Here’s what happened in crypto today

    Crypto mining company Core Scientific has reached a $45 million settlement with former crypto lender Celsius in relation to a mining data center dispute. Meanwhile, the Bitcoin miner who received 19.8 BTC in accidental fees from Paxos has returned the funds and research shows that North Korea-linked hackers have stolen a total of $340.4 million in cryptocurrencies so far in 2023.

    Crypto miner Core Scientific has reached an agreement with Celsius Network to settle an ongoing legal dispute — pending court approval.

    On Sept. 15, Core Scientific announced that it had agreed to sell a Bitcoin mining data center to Celsius for $14 million cash, thereby resolving “all existing litigation.” The value of the data center was roughly $45 million.

    The proposed settlement between Core Scientific and Celsius as of Sept. 14. Source: Streeto

    The two firms have been embroiled in a legal battle since October 2022, when Core Scientific alleged that Celsius failure to pay its bills. Meanwhile, Celsius claimed that Core Scientific wasn’t fulfilling its contract to deploy mining rigs.

    Oddly enough, both companies filed for bankruptcy last year during the depths of the crypto bear market. In the case of Celsius, multiple executives were on the receiving end of criminal charges. Former CEO Alex Mashinsky was arrested in July and has pleaded not guilty to fraud and market manipulation charges.

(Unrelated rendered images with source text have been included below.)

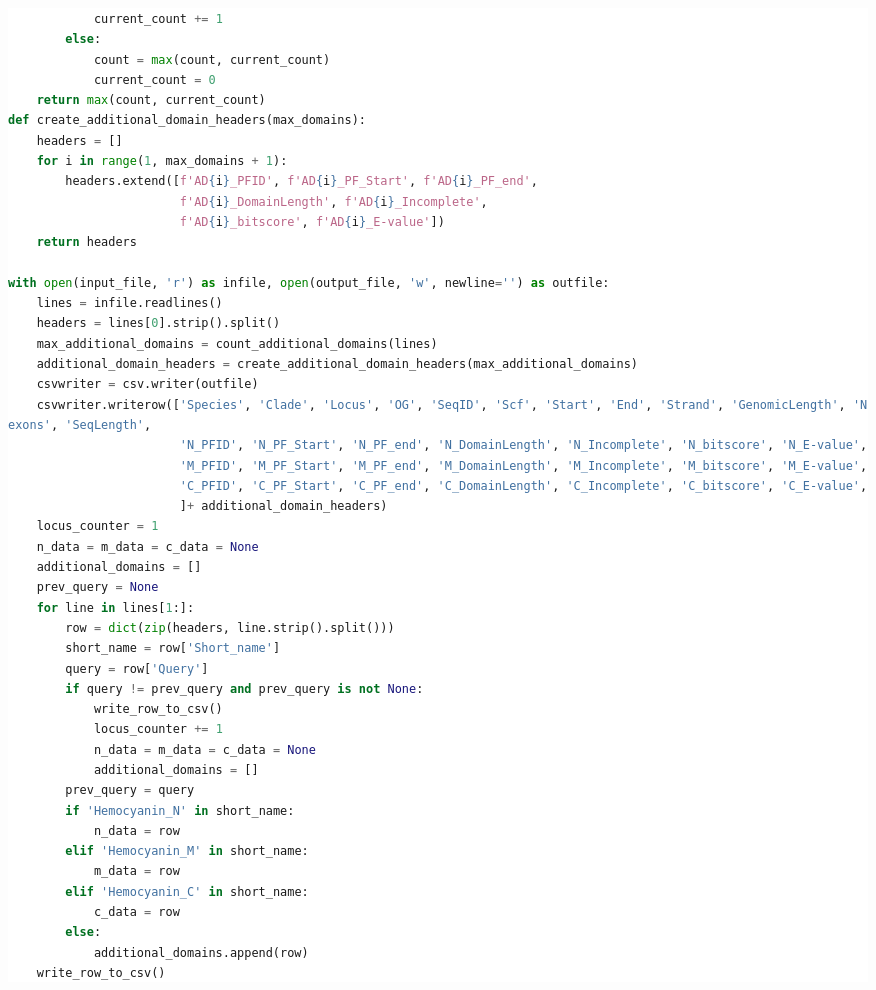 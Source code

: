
 ```python
            current_count += 1
        else:
            count = max(count, current_count)
            current_count = 0
    return max(count, current_count)
def create_additional_domain_headers(max_domains):
    headers = []
    for i in range(1, max_domains + 1):
        headers.extend([f'AD{i}_PFID', f'AD{i}_PF_Start', f'AD{i}_PF_end',
                        f'AD{i}_DomainLength', f'AD{i}_Incomplete',
                        f'AD{i}_bitscore', f'AD{i}_E-value'])
    return headers

with open(input_file, 'r') as infile, open(output_file, 'w', newline='') as outfile:
    lines = infile.readlines()
    headers = lines[0].strip().split()
    max_additional_domains = count_additional_domains(lines)
    additional_domain_headers = create_additional_domain_headers(max_additional_domains)
    csvwriter = csv.writer(outfile)
    csvwriter.writerow(['Species', 'Clade', 'Locus', 'OG', 'SeqID', 'Scf', 'Start', 'End', 'Strand', 'GenomicLength', 'Nexons', 'SeqLength',
                        'N_PFID', 'N_PF_Start', 'N_PF_end', 'N_DomainLength', 'N_Incomplete', 'N_bitscore', 'N_E-value',
                        'M_PFID', 'M_PF_Start', 'M_PF_end', 'M_DomainLength', 'M_Incomplete', 'M_bitscore', 'M_E-value',
                        'C_PFID', 'C_PF_Start', 'C_PF_end', 'C_DomainLength', 'C_Incomplete', 'C_bitscore', 'C_E-value',
                        ]+ additional_domain_headers)
    locus_counter = 1
    n_data = m_data = c_data = None
    additional_domains = []
    prev_query = None
    for line in lines[1:]:
        row = dict(zip(headers, line.strip().split()))
        short_name = row['Short_name']
        query = row['Query']
        if query != prev_query and prev_query is not None:
            write_row_to_csv()
            locus_counter += 1
            n_data = m_data = c_data = None
            additional_domains = []
        prev_query = query
        if 'Hemocyanin_N' in short_name:
            n_data = row
        elif 'Hemocyanin_M' in short_name:
            m_data = row
        elif 'Hemocyanin_C' in short_name:
            c_data = row
        else:
            additional_domains.append(row)
    write_row_to_csv()
```
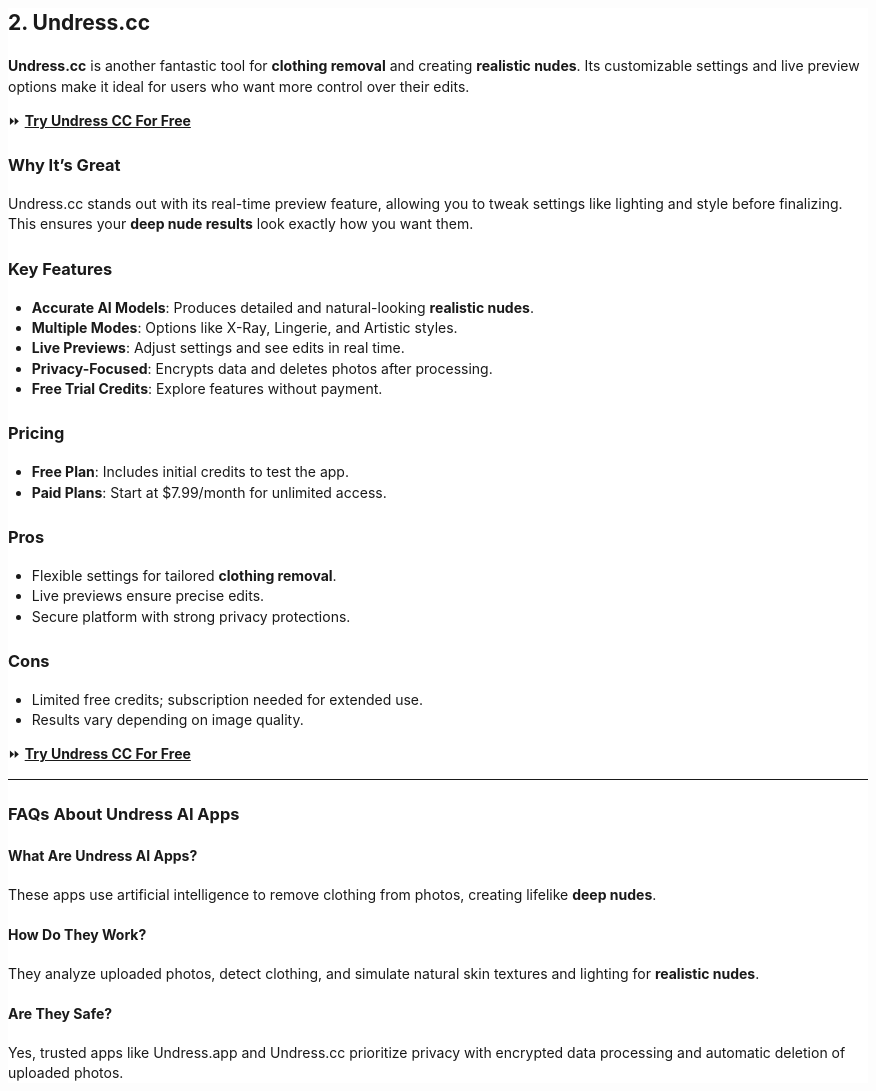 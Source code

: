## **2. Undress.cc**

**Undress.cc** is another fantastic tool for **clothing removal** and creating **realistic nudes**. Its customizable settings and live preview options make it ideal for users who want more control over their edits.

⏩ [**Try Undress CC For Free**](https://bestaitools.top/fgRB)

### **Why It’s Great**
Undress.cc stands out with its real-time preview feature, allowing you to tweak settings like lighting and style before finalizing. This ensures your **deep nude results** look exactly how you want them.

### **Key Features**
- **Accurate AI Models**: Produces detailed and natural-looking **realistic nudes**.  
- **Multiple Modes**: Options like X-Ray, Lingerie, and Artistic styles.  
- **Live Previews**: Adjust settings and see edits in real time.  
- **Privacy-Focused**: Encrypts data and deletes photos after processing.  
- **Free Trial Credits**: Explore features without payment.  

### **Pricing**
- **Free Plan**: Includes initial credits to test the app.  
- **Paid Plans**: Start at $7.99/month for unlimited access.

### **Pros**
- Flexible settings for tailored **clothing removal**.  
- Live previews ensure precise edits.  
- Secure platform with strong privacy protections.  

### **Cons**
- Limited free credits; subscription needed for extended use.  
- Results vary depending on image quality.

⏩ [**Try Undress CC For Free**](https://bestaitools.top/fgRB)

---

### **FAQs About Undress AI Apps**

#### **What Are Undress AI Apps?**
These apps use artificial intelligence to remove clothing from photos, creating lifelike **deep nudes**.

#### **How Do They Work?**
They analyze uploaded photos, detect clothing, and simulate natural skin textures and lighting for **realistic nudes**.

#### **Are They Safe?**
Yes, trusted apps like Undress.app and Undress.cc prioritize privacy with encrypted data processing and automatic deletion of uploaded photos.
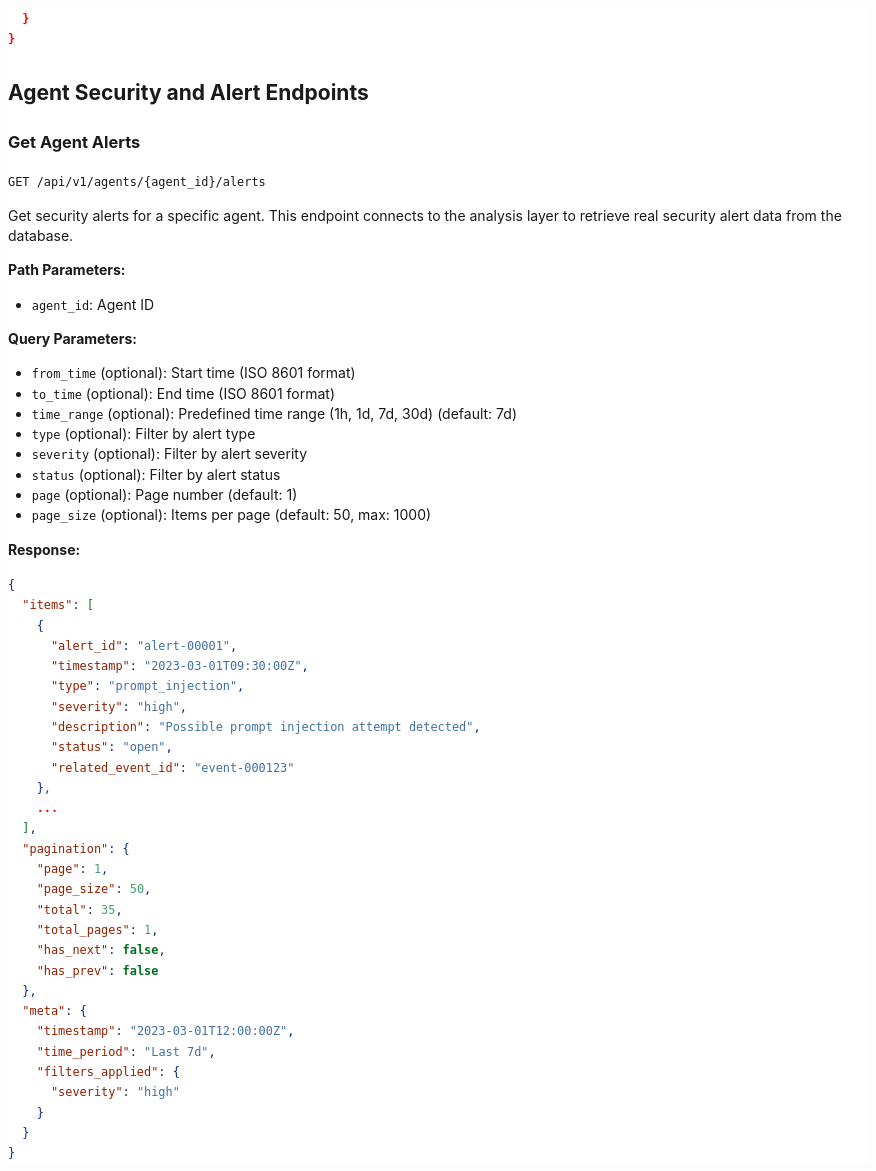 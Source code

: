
 ```json
  }
}
```

## Agent Security and Alert Endpoints

### Get Agent Alerts

```
GET /api/v1/agents/{agent_id}/alerts
```

Get security alerts for a specific agent. This endpoint connects to the analysis layer to retrieve real security alert data from the database.

**Path Parameters:**
- `agent_id`: Agent ID

**Query Parameters:**
- `from_time` (optional): Start time (ISO 8601 format)
- `to_time` (optional): End time (ISO 8601 format)
- `time_range` (optional): Predefined time range (1h, 1d, 7d, 30d) (default: 7d)
- `type` (optional): Filter by alert type
- `severity` (optional): Filter by alert severity
- `status` (optional): Filter by alert status
- `page` (optional): Page number (default: 1)
- `page_size` (optional): Items per page (default: 50, max: 1000)

**Response:**
```json
{
  "items": [
    {
      "alert_id": "alert-00001",
      "timestamp": "2023-03-01T09:30:00Z",
      "type": "prompt_injection",
      "severity": "high",
      "description": "Possible prompt injection attempt detected",
      "status": "open",
      "related_event_id": "event-000123"
    },
    ...
  ],
  "pagination": {
    "page": 1,
    "page_size": 50,
    "total": 35,
    "total_pages": 1,
    "has_next": false,
    "has_prev": false
  },
  "meta": {
    "timestamp": "2023-03-01T12:00:00Z",
    "time_period": "Last 7d",
    "filters_applied": {
      "severity": "high"
    }
  }
}
```  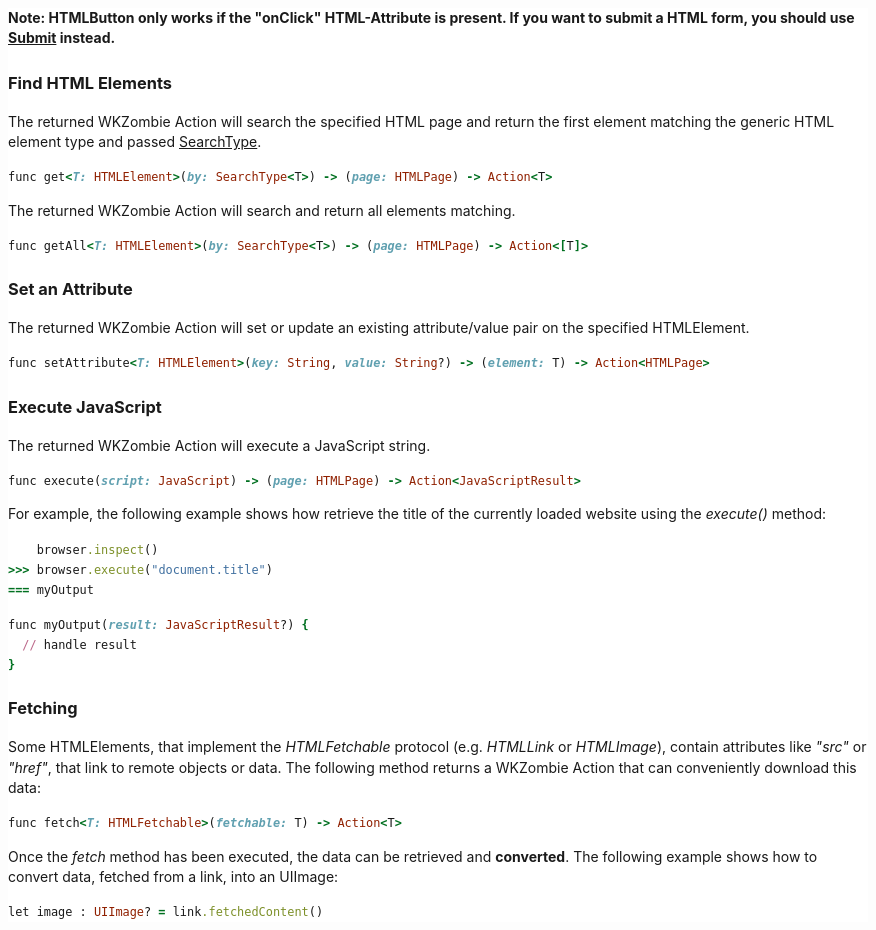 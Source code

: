 **Note: HTMLButton only works if the "onClick" HTML-Attribute is present. If you want to submit a HTML form, you should use [Submit](#submit-a-form) instead.**

### Find HTML Elements

The returned WKZombie Action will search the specified HTML page and return the first element matching the generic HTML element type and passed [SearchType](#special-parameters).
```ruby
func get<T: HTMLElement>(by: SearchType<T>) -> (page: HTMLPage) -> Action<T>
```

The returned WKZombie Action will search and return all elements matching.
```ruby
func getAll<T: HTMLElement>(by: SearchType<T>) -> (page: HTMLPage) -> Action<[T]>
```


### Set an Attribute

The returned WKZombie Action will set or update an existing attribute/value pair on the specified HTMLElement.
```ruby
func setAttribute<T: HTMLElement>(key: String, value: String?) -> (element: T) -> Action<HTMLPage>
```

### Execute JavaScript

The returned WKZombie Action will execute a JavaScript string.

```ruby
func execute(script: JavaScript) -> (page: HTMLPage) -> Action<JavaScriptResult>
```

For example, the following example shows how retrieve the title of the currently loaded website using the *execute()* method:

```ruby
    browser.inspect()
>>> browser.execute("document.title")
=== myOutput
```

```ruby
func myOutput(result: JavaScriptResult?) {
  // handle result
}
```

### Fetching

Some HTMLElements, that implement the _HTMLFetchable_ protocol (e.g. _HTMLLink_ or _HTMLImage_), contain attributes like _"src"_ or _"href"_, that link to remote objects or data.
The following method returns a WKZombie Action that can conveniently download this data:
```ruby
func fetch<T: HTMLFetchable>(fetchable: T) -> Action<T>
```

Once the _fetch_ method has been executed, the data can be retrieved and __converted__. The following example shows how to convert data, fetched from a link, into an UIImage:
```ruby
let image : UIImage? = link.fetchedContent()
```
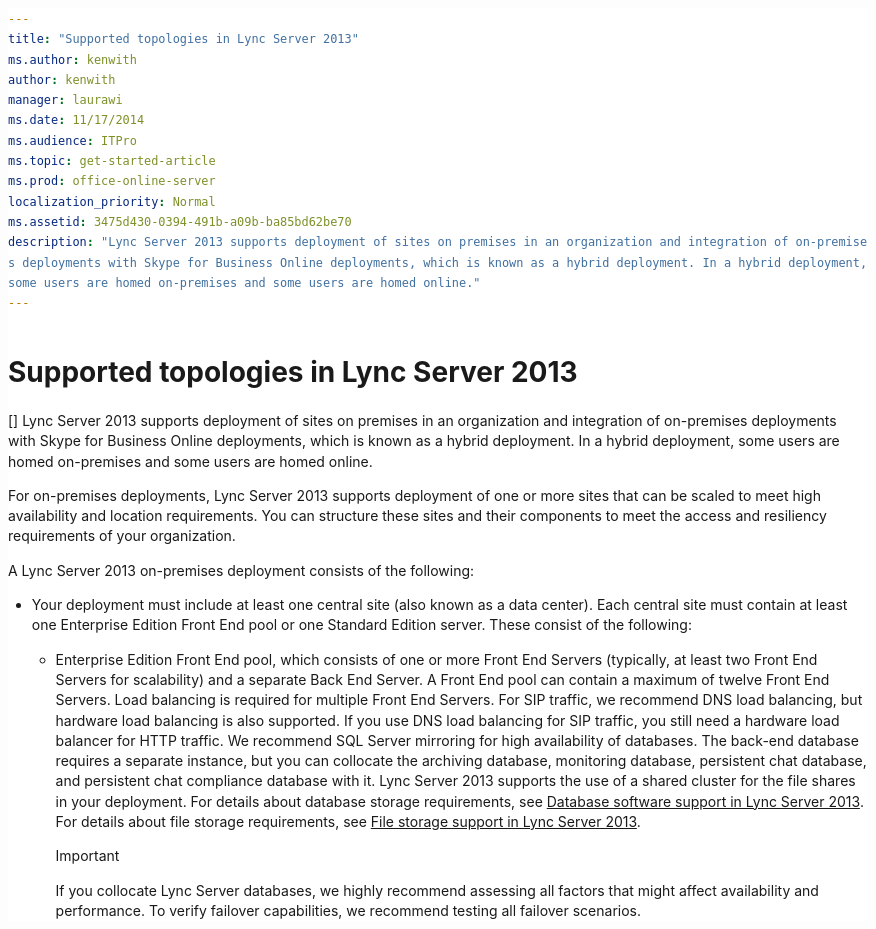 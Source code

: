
 ```yaml
---
title: "Supported topologies in Lync Server 2013"
ms.author: kenwith
author: kenwith
manager: laurawi
ms.date: 11/17/2014
ms.audience: ITPro
ms.topic: get-started-article
ms.prod: office-online-server
localization_priority: Normal
ms.assetid: 3475d430-0394-491b-a09b-ba85bd62be70
description: "Lync Server 2013 supports deployment of sites on premises in an organization and integration of on-premises deployments with Skype for Business Online deployments, which is known as a hybrid deployment. In a hybrid deployment, some users are homed on-premises and some users are homed online."
---
```


# Supported topologies in Lync Server 2013
[]
Lync Server 2013 supports deployment of sites on premises in an organization and integration of on-premises deployments with Skype for Business Online deployments, which is known as a hybrid deployment. In a hybrid deployment, some users are homed on-premises and some users are homed online. 
  
For on-premises deployments, Lync Server 2013 supports deployment of one or more sites that can be scaled to meet high availability and location requirements. You can structure these sites and their components to meet the access and resiliency requirements of your organization.
  
A Lync Server 2013 on-premises deployment consists of the following:
  
- Your deployment must include at least one central site (also known as a data center). Each central site must contain at least one Enterprise Edition Front End pool or one Standard Edition server. These consist of the following:
    
  - Enterprise Edition Front End pool, which consists of one or more Front End Servers (typically, at least two Front End Servers for scalability) and a separate Back End Server. A Front End pool can contain a maximum of twelve Front End Servers. Load balancing is required for multiple Front End Servers. For SIP traffic, we recommend DNS load balancing, but hardware load balancing is also supported. If you use DNS load balancing for SIP traffic, you still need a hardware load balancer for HTTP traffic. We recommend SQL Server mirroring for high availability of databases. The back-end database requires a separate instance, but you can collocate the archiving database, monitoring database, persistent chat database, and persistent chat compliance database with it. Lync Server 2013 supports the use of a shared cluster for the file shares in your deployment. For details about database storage requirements, see [Database software support in Lync Server 2013](database-software-support.md). For details about file storage requirements, see [File storage support in Lync Server 2013](file-storage-support.md).
    
    > [!IMPORTANT]
    > If you collocate Lync Server databases, we highly recommend assessing all factors that might affect availability and performance. To verify failover capabilities, we recommend testing all failover scenarios.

    Celsius and Core Scientific agree on $45M settlement

    Miner returns over $500k in BTC transaction fee overpayment to Paxos

    The Bitcoin miner who received the 19.8 BTC in fees has returned the funds to blockchain infrastructure firm Paxos, after its claims that the company made the mistake of paying over $500,000 in BTC transfer fees.

    On Sept. 10, the crypto community was puzzled after seeing a BTC transaction that paid around $500,000 in fees to move around $2,000, while the average network fee was around $2. Various speculations were raised, with some believing that the transaction was done by copy-pasting data and accidentally pasting an output into the fee box without double-checking.

    On Sept. 13, Paxos announced that it was their server that made the transfer. Following its claim, the company assured its users that their funds were safe and that the funds belonged to Paxos. The company also clarified that PayPal was not involved in the mistake and admitted that the error was its own.

    Almost a day after Paxos’ claims, the Bitcoin miner who received the funds went on X (formerly Twitter) to express frustrations after agreeing to refund the amount to Paxos. The miner asked their X followers what they would do in his stead, and a majority voted to just distribute the money to other Bitcoin miners.However, this advice doesn’t appear to have been taken. Blockchain data shared by Bitcoin explorer Mempool confirmed that the funds were indeed returned on Sept. 15.

    Thousands of dollars in transaction fee mistakes have been lost before. Back in 2019, an Ethereum user lost almost $400,000 in Ether after making the mistake of pasting values in the wrong fields. Luckily, the Ethereum mining pool Sparkpool helped the user recover half of the funds lost.

    North Korea hackers have stolen $340M so far in 2023

    Cryptocurrency stolen by North Korea-linked hackers has now reached $340.4 million as of Sept. 14, 2023, according to research from blockchain security firm Chainalysis.

    While the figure is down 80% from the $1.65 billion stolen by the DPRK-linked hackers in 2022, the firm has warned the industry that the risk is just as present as ever.

    “The fact that this year’s numbers are down is not necessarily an indicator of improved security or reduced criminal activity,” Chainalysis said in a Sept. 14 report. “We must remember that 2022 set a dismally high benchmark.”

    Erin Plante, Chainalysis’ vice president of investigations told Cointelegraph that crypto firms need to focus on training employees to counter social engineering tactics commonly deployed by these hacker groups.

    “With North Korean-linked hackers in particular, sophisticated social engineering tactics that take advantage of the trusting and carelessness of human nature to gain access to corporate networks has long been a favored attack vector. Teams should be trained on these risks and warning signs.”

    This article does not contain investment advice or recommendations. Every investment and trading move involves risk, and readers should conduct their own research when making a decision.